Cochlear (ASX: COH) recently announced the next phase in long-term research and development program with the start of a further clinical feasibility study. A further clinical feasibility study has been initiated to evaluate the totally implantable cochlear implant technology.

What can be the next big breakthrough in the world-leading technology that surgeon Graeme Clark pioneered in Melbourne four decades ago, the company Cochlear is boarding on clinical trials of a fully implantable hearing device. Whether they are sleeping, showering, swimming or even gardening in hot weather, the fully implantable hearing device should enable patients to hear 24 hours a day, which is a degree of functionality current implants can't deliver. They rely on external sound processors and batteries to make the implanted hearing devices work properly these have to be removed when sleeping or entering water.  

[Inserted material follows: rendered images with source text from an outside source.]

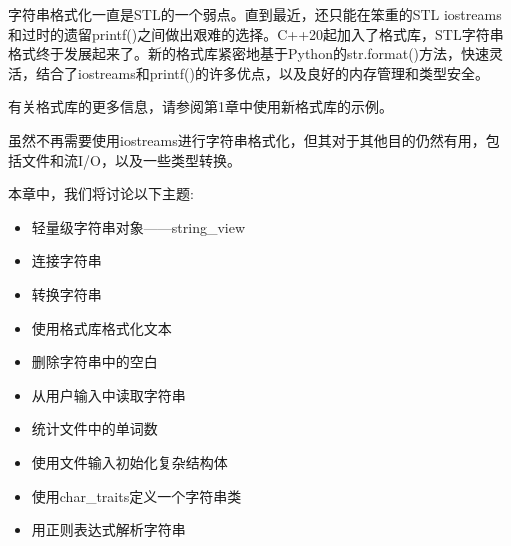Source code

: 字符串格式化一直是STL的一个弱点。直到最近，还只能在笨重的STL iostreams和过时的遗留printf()之间做出艰难的选择。C++20起加入了格式库，STL字符串格式终于发展起来了。新的格式库紧密地基于Python的str.format()方法，快速灵活，结合了iostreams和printf()的许多优点，以及良好的内存管理和类型安全。

有关格式库的更多信息，请参阅第1章中使用新格式库的示例。

虽然不再需要使用iostreams进行字符串格式化，但其对于其他目的仍然有用，包括文件和流I/O，以及一些类型转换。

本章中，我们将讨论以下主题:

\begin{itemize}
\item 
轻量级字符串对象——string\_view

\item 
连接字符串

\item 
转换字符串

\item 
使用格式库格式化文本

\item 
删除字符串中的空白

\item 
从用户输入中读取字符串

\item 
统计文件中的单词数

\item 
使用文件输入初始化复杂结构体

\item 
使用char\_traits定义一个字符串类

\item 
用正则表达式解析字符串
\end{itemize}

The new fully internal implant includes a battery and sound processor which is now being trialled. At the Royal Victorian Eye and Ear Hospital in Melbourne, one patient in the clinical trial has already been implanted, tuned in and switched on. Hopes to recruit another 10 patients to try the experimental implants out over the next two years, leading the trial with Robert Cowan, is Robert Briggs, the surgeon of the HEARing Co-operative Research Centre.

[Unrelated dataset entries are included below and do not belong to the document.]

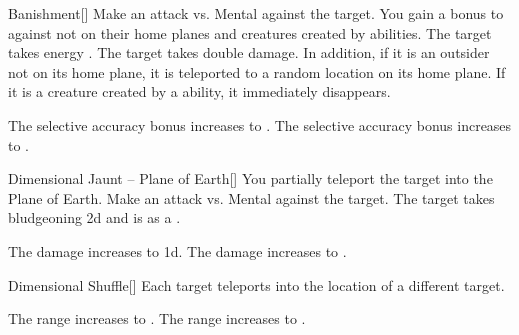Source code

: \lowercase{\hypertarget{spell:Banishment}{}}\label{spell:Banishment}
\begin{freeability}[Rank 3]{\hypertarget{spell:Banishment}{Banishment}}[]
Make an attack vs. Mental against the target.
You gain a  bonus to  against  not on their home planes and creatures created by  abilities.
\hit The target takes energy .
\crit The target takes double damage.
In addition, if it is an outsider not on its home plane, it is teleported to a random location on its home plane.
If it is a creature created by a  ability, it immediately disappears.

\rankline
{} The selective accuracy bonus increases to .
 The selective accuracy bonus increases to .
\end{freeability}
\vspace{0.25em}



\lowercase{\hypertarget{spell:Dimensional Jaunt -- Plane of Earth}{}}\label{spell:Dimensional Jaunt -- Plane of Earth}
\begin{freeability}[Rank 3]{\hypertarget{spell:Dimensional Jaunt -- Plane of Earth}{Dimensional Jaunt -- Plane of Earth}}[]
You partially teleport the target into the Plane of Earth.
Make an attack vs. Mental against the target.
\hit The target takes bludgeoning  \minus2d and is  as a .

\rankline
{} The damage increases to  \minus1d.
 The damage increases to .
\end{freeability}
\vspace{0.25em}



\lowercase{\hypertarget{spell:Dimensional Shuffle}{}}\label{spell:Dimensional Shuffle}
\begin{freeability}[Rank 3]{\hypertarget{spell:Dimensional Shuffle}{Dimensional Shuffle}}[]
Each target teleports into the location of a different target.

\rankline
{} The range increases to \rnglong.
 The range increases to \rngext.
\end{freeability}
\vspace{0.25em}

When first implanted in a patient at the Eye and Ear, Associate Professor Briggs said, the conventional Cochlear device was a breakthrough because before that in patients with profound hearing loss it was not clear that you could restore hearing. The first generation of the fully implantable device was implanted in three patients in 2005 and 2006, for a Phase 1 trial, but it was only a qualified success. To be capable of cancelling out the gurgling, sucking sounds which are body noises, the technology used in the internal microphones at the time wasn't sophisticated enough.

Cochlear's chief technology officer said brain does a pretty good job of suppressing these sounds but when a microphone is inserted beneath the skin it’s a bit different and it makes the sound a lot louder. Like an iPhone or a Tesla electric vehicle, the latest microchips will enable the implants to download new software upgrades as they become available, Cochlear hopes vastly improved noise-cancelling microphone technology of the last decade has solved the body noises problem.

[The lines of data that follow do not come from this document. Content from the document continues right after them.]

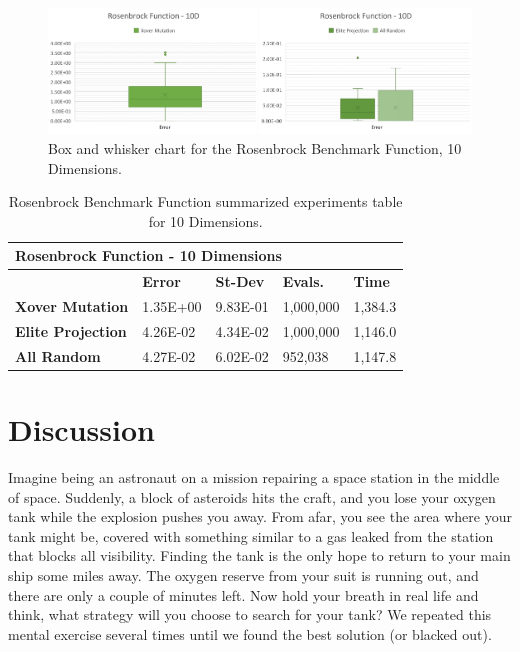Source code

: \documentclass[graybox]{svmult}
\begin{document}
            \begin{figure}
                \includegraphics[width=0.99\linewidth, frame]{img/fig_fun_rosenbrock_10d.pdf}
                \caption{Box and whisker chart for the Rosenbrock Benchmark Function, 10 Dimensions.} \label{fig.fun_rosenbrock_10d}
                \end{figure}

            \begin{table}[]
                \scriptsize
                \centering
                \caption{Rosenbrock Benchmark Function summarized experiments table for 10 Dimensions.}\label{tab.fun_rosenbrock10}        
                \begin{tabular}{@{}lllll@{}}
                \toprule
                \multicolumn{5}{l}{\textbf{Rosenbrock Function - 10 Dimensions}} \\ \midrule
                & \textbf{Error} & \textbf{St-Dev} & \textbf{Evals.} & \textbf{Time} \\
                \textbf{Xover Mutation} & 1.35E+00 & 9.83E-01 & 1,000,000 & 1,384.3 \\
                \textbf{Elite Projection} & 4.26E-02 & 4.34E-02 & 1,000,000 & 1,146.0 \\
                \textbf{All Random} & 4.27E-02 & 6.02E-02 & 952,038 & 1,147.8 \\ \bottomrule
                \end{tabular}
                \end{table}
            
            \FloatBarrier

\section{Discussion}
    \label{section.discussion}

    Imagine being an astronaut on a mission repairing a space station in the
    middle of space. Suddenly, a block of asteroids hits the craft, and you
    lose your oxygen tank while the explosion pushes you away. From afar, you
    see the area where your tank might be, covered with something similar to a
    gas leaked from the station that blocks all visibility. Finding the tank is
    the only hope to return to your main ship some miles away. The oxygen
    reserve from your suit is running out, and there are only a couple of
    minutes left. Now hold your breath in real life and think, what strategy
    will you choose to search for your tank? We repeated this mental exercise
    several times until we found the best solution (or blacked out).
\end{document}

By attaching the optional external sound processor, or inductively through the skin via a charger that sits behind the ear, the internal battery can be recharged slowly when a proper charge is needed. A significant part of Cochlear's annual research and development spend of 12 percent of sales or just over $160 million are absorbed by the development of the current version of the device and the clinical trial.

To try to wait for increased functionality and convenience of the fully implantable Cochlear device it would be a mistake for patients with profound hearing loss, because the benefits of the existing devices are proven, and delaying implantation can reduce those benefits. Associate Professor Briggs said, on top of the one-and-a-half-hour surgery for a conventional Cochlear implant because of the increased size of the device means the operation to implant it takes an extra 90 minutes, but the surgery is still straightforward.